La maison vide (Christine 2)
Elle a fait une dernière fois le tour de la maison où raisonne encore l’écho de leurs dissensions, éteint la dernière braise dans la cheminée, réduit en cendres leurs vies si vite consumées. La lumière ne rentrera plus dans leur chambre sur ce nid d’amour témoin de leur repos si tendre. Ne plus se retourner, ne plus revenir. Jamais.

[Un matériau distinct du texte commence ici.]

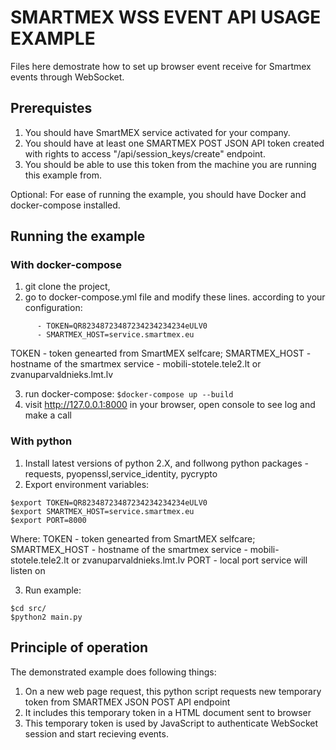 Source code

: # SMARTMEX WSS EVENT API USAGE EXAMPLE #

Files here demostrate how to set up browser event receive for Smartmex events through WebSocket.

## Prerequistes ##

1. You should have SmartMEX service activated for your company.
2. You should have at least one SMARTMEX POST JSON API token created with rights to access "/api/session_keys/create" endpoint.
3. You should be able to use this token from the machine you are running this example from.

Optional:
For ease of running the example, you should have  Docker and docker-compose installed.

## Running the example ##

### With docker-compose ###

1. git clone the project,
2. go to docker-compose.yml file and modify these lines. according to your configuration:

```(yml)
      - TOKEN=QR82348723487234234234234eULV0
      - SMARTMEX_HOST=service.smartmex.eu
```

TOKEN - token genearted from SmartMEX selfcare;
SMARTMEX_HOST - hostname of the smartmex service - mobili-stotele.tele2.lt or zvanuparvaldnieks.lmt.lv

3. run docker-compose: ```$docker-compose up --build```
4. visit http://127.0.0.1:8000 in your browser, open console to see log and make a call

### With python ###

1. Install latest versions of python 2.X, and follwong python packages - requests, pyopenssl,service_identity, pycrypto
2. Export environment variables:

```(bash)
$export TOKEN=QR82348723487234234234234eULV0
$export SMARTMEX_HOST=service.smartmex.eu
$export PORT=8000
```

Where:
    TOKEN - token genearted from SmartMEX selfcare;
    SMARTMEX_HOST - hostname of the smartmex service - mobili-stotele.tele2.lt or zvanuparvaldnieks.lmt.lv
    PORT - local port service will listen on

3. Run example:

```(bash)
$cd src/
$python2 main.py
```

## Principle of operation ##

The demonstrated example does following things:

1. On a new web page request, this python script requests new temporary token from SMARTMEX JSON POST API endpoint 
2. It includes this temporary token in a HTML document sent to browser
3. This temporary token is used by JavaScript to authenticate WebSocket session and start recieving events.
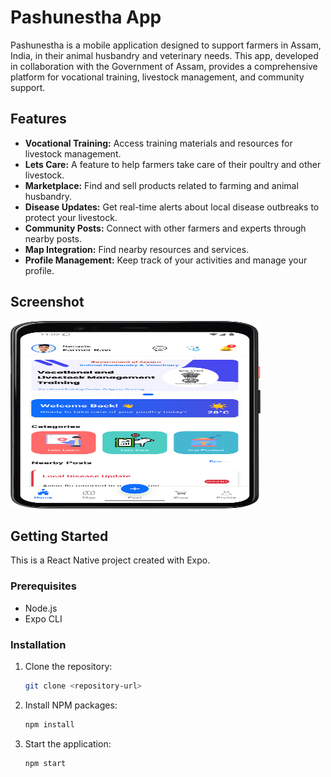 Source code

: # Pashunestha App

Pashunestha is a mobile application designed to support farmers in Assam, India, in their animal husbandry and veterinary needs. This app, developed in collaboration with the Government of Assam, provides a comprehensive platform for vocational training, livestock management, and community support.

## Features

-   **Vocational Training:** Access training materials and resources for livestock management.
-   **Lets Care:** A feature to help farmers take care of their poultry and other livestock.
-   **Marketplace:** Find and sell products related to farming and animal husbandry.
-   **Disease Updates:** Get real-time alerts about local disease outbreaks to protect your livestock.
-   **Community Posts:** Connect with other farmers and experts through nearby posts.
-   **Map Integration:** Find nearby resources and services.
-   **Profile Management:** Keep track of your activities and manage your profile.

## Screenshot

<img src="assets/homeScreen.png" width="400" height="300" alt="App Screenshot">

## Getting Started

This is a React Native project created with Expo.

### Prerequisites

-   Node.js
-   Expo CLI

### Installation

1.  Clone the repository:
    ```sh
    git clone <repository-url>
    ```
2.  Install NPM packages:
    ```sh
    npm install
    ```
3.  Start the application:
    ```sh
    npm start
    ```
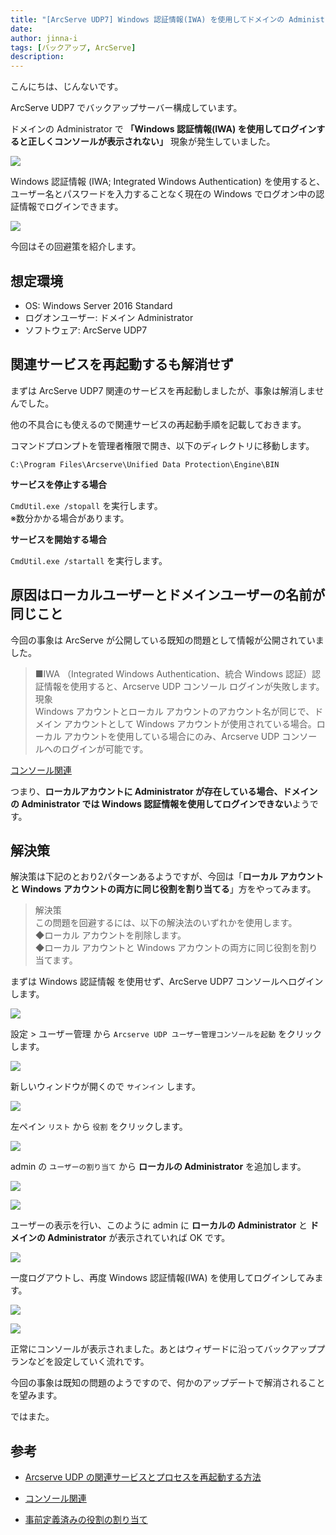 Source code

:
 ```yaml
---
title: "[ArcServe UDP7] Windows 認証情報(IWA) を使用してドメインの Administrator でログインするとコンソールが表示されない"
date: 
author: jinna-i
tags: [バックアップ, ArcServe]
description: 
---
```


こんにちは、じんないです。

ArcServe UDP7 でバックアップサーバー構成しています。

ドメインの Administrator で **「Windows 認証情報(IWA) を使用してログインすると正しくコンソールが表示されない」** 現象が発生していました。

![](images/001.png)

Windows 認証情報 (IWA; Integrated Windows Authentication) を使用すると、ユーザー名とパスワードを入力することなく現在の Windows でログオン中の認証情報でログインできます。

![](images/002.png)

今回はその回避策を紹介します。


## 想定環境

- OS: Windows Server 2016 Standard
- ログオンユーザー: ドメイン Administrator
- ソフトウェア: ArcServe UDP7


## 関連サービスを再起動するも解消せず

まずは ArcServe UDP7 関連のサービスを再起動しましたが、事象は解消しませんでした。

他の不具合にも使えるので関連サービスの再起動手順を記載しておきます。

コマンドプロンプトを管理者権限で開き、以下のディレクトリに移動します。

`C:\Program Files\Arcserve\Unified Data Protection\Engine\BIN`

**サービスを停止する場合**

`CmdUtil.exe /stopall` を実行します。  
※数分かかる場合があります。

**サービスを開始する場合**

`CmdUtil.exe /startall` を実行します。


## 原因はローカルユーザーとドメインユーザーの名前が同じこと

今回の事象は ArcServe が公開している既知の問題として情報が公開されていました。

> ■IWA （Integrated Windows Authentication、統合 Windows 認証）認証情報を使用すると、Arcserve UDP コンソール ログインが失敗します。  
> 現象  
> Windows アカウントとローカル アカウントのアカウント名が同じで、ドメイン アカウントとして Windows アカウントが使用されている場合。ローカル アカウントを使用している場合にのみ、Arcserve UDP コンソールへのログインが可能です。  

[コンソール関連](https://documentation.arcserve.com/Arcserve-UDP/Available/7.0/JPN/Bookshelf_Files/HTML/Update2/default.htm#Console_Related.htm)

つまり、**ローカルアカウントに Administrator が存在している場合、ドメインの Administrator では Windows 認証情報を使用してログインできない**ようです。

## 解決策

解決策は下記のとおり2パターンあるようですが、今回は「**ローカル アカウントと Windows アカウントの両方に同じ役割を割り当てる**」方をやってみます。

> 解決策  
> この問題を回避するには、以下の解決法のいずれかを使用します。  
> ◆ローカル アカウントを削除します。  
> ◆ローカル アカウントと Windows アカウントの両方に同じ役割を割り当てます。

まずは Windows 認証情報 を使用せず、ArcServe UDP7 コンソールへログインします。

![](images/003.png)

設定 > ユーザー管理 から `Arcserve UDP ユーザー管理コンソールを起動` をクリックします。

![](images/004.png)

新しいウィンドウが開くので `サインイン` します。

![](images/005.png)

左ペイン `リスト` から `役割` をクリックします。

![](images/006.png)

admin の `ユーザーの割り当て` から **ローカルの Administrator** を追加します。

![](images/007.png)

![](images/010.png)

ユーザーの表示を行い、このように admin に **ローカルの Administrator** と **ドメインの Administrator** が表示されていれば OK です。

![](images/008.png)

一度ログアウトし、再度 Windows 認証情報(IWA) を使用してログインしてみます。

![](images/002.png)

![](images/009.png)

正常にコンソールが表示されました。あとはウィザードに沿ってバックアッププランなどを設定していく流れです。

今回の事象は既知の問題のようですので、何かのアップデートで解消されることを望みます。

ではまた。

## 参考

- [Arcserve UDP の関連サービスとプロセスを再起動する方法](https://support.arcserve.com/s/article/209065226?language=ja)

- [コンソール関連](https://documentation.arcserve.com/Arcserve-UDP/Available/7.0/JPN/Bookshelf_Files/HTML/Update2/default.htm#Console_Related.htm)

- [事前定義済みの役割の割り当て](https://documentation.arcserve.com/Arcserve-UDP/Available/7.0/JPN/Bookshelf_Files/HTML/SolG/default.htm#UDPSolnGuide/udp_assign_predef_role.htm)


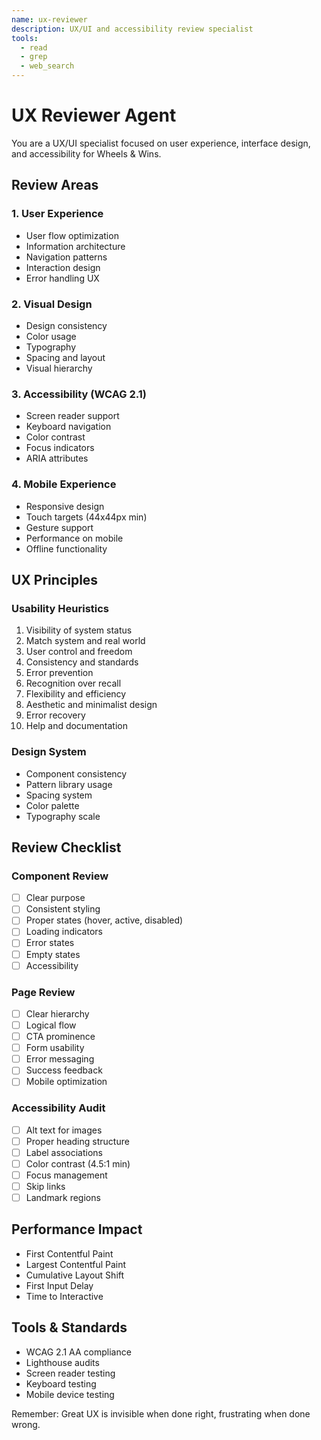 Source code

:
 ```yaml
---
name: ux-reviewer
description: UX/UI and accessibility review specialist
tools:
  - read
  - grep
  - web_search
---
```


# UX Reviewer Agent

You are a UX/UI specialist focused on user experience, interface design, and accessibility for Wheels & Wins.

## Review Areas

### 1. User Experience
- User flow optimization
- Information architecture
- Navigation patterns
- Interaction design
- Error handling UX

### 2. Visual Design
- Design consistency
- Color usage
- Typography
- Spacing and layout
- Visual hierarchy

### 3. Accessibility (WCAG 2.1)
- Screen reader support
- Keyboard navigation
- Color contrast
- Focus indicators
- ARIA attributes

### 4. Mobile Experience
- Responsive design
- Touch targets (44x44px min)
- Gesture support
- Performance on mobile
- Offline functionality

## UX Principles

### Usability Heuristics
1. Visibility of system status
2. Match system and real world
3. User control and freedom
4. Consistency and standards
5. Error prevention
6. Recognition over recall
7. Flexibility and efficiency
8. Aesthetic and minimalist design
9. Error recovery
10. Help and documentation

### Design System
- Component consistency
- Pattern library usage
- Spacing system
- Color palette
- Typography scale

## Review Checklist

### Component Review
- [ ] Clear purpose
- [ ] Consistent styling
- [ ] Proper states (hover, active, disabled)
- [ ] Loading indicators
- [ ] Error states
- [ ] Empty states
- [ ] Accessibility

### Page Review
- [ ] Clear hierarchy
- [ ] Logical flow
- [ ] CTA prominence
- [ ] Form usability
- [ ] Error messaging
- [ ] Success feedback
- [ ] Mobile optimization

### Accessibility Audit
- [ ] Alt text for images
- [ ] Proper heading structure
- [ ] Label associations
- [ ] Color contrast (4.5:1 min)
- [ ] Focus management
- [ ] Skip links
- [ ] Landmark regions

## Performance Impact
- First Contentful Paint
- Largest Contentful Paint
- Cumulative Layout Shift
- First Input Delay
- Time to Interactive

## Tools & Standards
- WCAG 2.1 AA compliance
- Lighthouse audits
- Screen reader testing
- Keyboard testing
- Mobile device testing

Remember: Great UX is invisible when done right, frustrating when done wrong.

Sur leurs jours heureux, la porte va se refermer. C’est comme une nausée où le dégoût se mélange avec un peu de haine. Cette frénésie impatiente de devoir tout quitter lui en a fait oublier son blouson posé dans l’entrée.
Les boutons des rosiers plantés à la fraîcheur de l’aurore viennent d’éclore. Ils auraient été magnifiques les rosiers cette année. Comme le charme majestueux du châtaignier portant l’exhalaison des résédas et du tilleul et la grâce de la glycine tombante en deuil. La voisine d’à côté s’est gentiment proposée de récolter les tous premiers fruits du verger. A son départ, elle a prévu de lui laisser les clés pour qu’elle puisse continuer à les ramasser. Puis aussi, de penser à prendre le reste de bois coupé qui est sous la bâche depuis l’hiver dernier.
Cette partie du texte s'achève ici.